- Battle of Elevard: Part of the Byzantine–Sasanian War of 602–628 and the Persian invasion of Byzantium (603)
| Date | Spring 604 CE |
| Location | Near Yerevan, Byzantine Empire (now Armenia) |
| Result | Byzantine victory |

Belligerents
- Byzantine Empire: Sasanian Empire

Commanders and leaders
- Germanus: Dzuan Veh †

Strength
- Unknown: Unknown

Casualties and losses
- Unknown, possibly light: Heavy

= Battle of Elevard =

Battle between Sasanian and Byzantine armies

The Battle of Elevard was a battle between the Byzantine army under the command of Germanus and the Sasanian army under the command of Dzuan Veh. The Byzantine army decisively defeated the Sasanian army and killed their commander.
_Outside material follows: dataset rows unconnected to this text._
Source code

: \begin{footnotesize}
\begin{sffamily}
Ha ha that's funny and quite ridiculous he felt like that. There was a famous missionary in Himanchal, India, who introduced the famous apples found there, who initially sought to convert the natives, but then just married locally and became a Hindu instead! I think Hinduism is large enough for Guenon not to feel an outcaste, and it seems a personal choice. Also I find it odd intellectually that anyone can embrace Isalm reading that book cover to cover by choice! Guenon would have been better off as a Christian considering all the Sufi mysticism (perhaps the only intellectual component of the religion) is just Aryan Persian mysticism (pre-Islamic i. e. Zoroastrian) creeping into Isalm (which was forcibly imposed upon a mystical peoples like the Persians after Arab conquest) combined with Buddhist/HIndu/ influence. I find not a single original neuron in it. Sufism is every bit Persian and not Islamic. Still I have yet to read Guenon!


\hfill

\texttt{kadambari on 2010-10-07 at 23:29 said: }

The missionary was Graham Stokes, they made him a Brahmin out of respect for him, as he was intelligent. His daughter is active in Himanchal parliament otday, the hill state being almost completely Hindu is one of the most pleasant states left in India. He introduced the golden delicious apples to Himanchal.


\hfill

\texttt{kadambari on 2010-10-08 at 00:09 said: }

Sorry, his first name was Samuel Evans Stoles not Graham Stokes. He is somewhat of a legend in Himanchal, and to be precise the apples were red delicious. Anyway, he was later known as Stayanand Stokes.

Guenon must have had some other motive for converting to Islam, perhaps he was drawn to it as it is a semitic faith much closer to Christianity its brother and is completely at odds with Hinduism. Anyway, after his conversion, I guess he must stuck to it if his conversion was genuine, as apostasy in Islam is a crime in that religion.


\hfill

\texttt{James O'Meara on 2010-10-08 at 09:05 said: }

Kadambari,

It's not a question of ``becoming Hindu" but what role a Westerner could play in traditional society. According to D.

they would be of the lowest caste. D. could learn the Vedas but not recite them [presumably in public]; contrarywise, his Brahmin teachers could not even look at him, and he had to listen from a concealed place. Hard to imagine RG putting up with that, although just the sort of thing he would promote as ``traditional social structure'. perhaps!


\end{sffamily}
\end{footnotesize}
During the first invasion of Byzantium, after the capture of Dara, the army of the Persian commander Dzuan Veh moved into Byzantine Armenia. The Byzantine commander Germanus advanced to his location and the two armies met at Elevard (near Yerevan). There was a fierce battle, during which the Persian army was defeated and their commander died. Due to the battle, the Persian offensive was halted, and only one year later would the Sassanians be able to continue their invasion.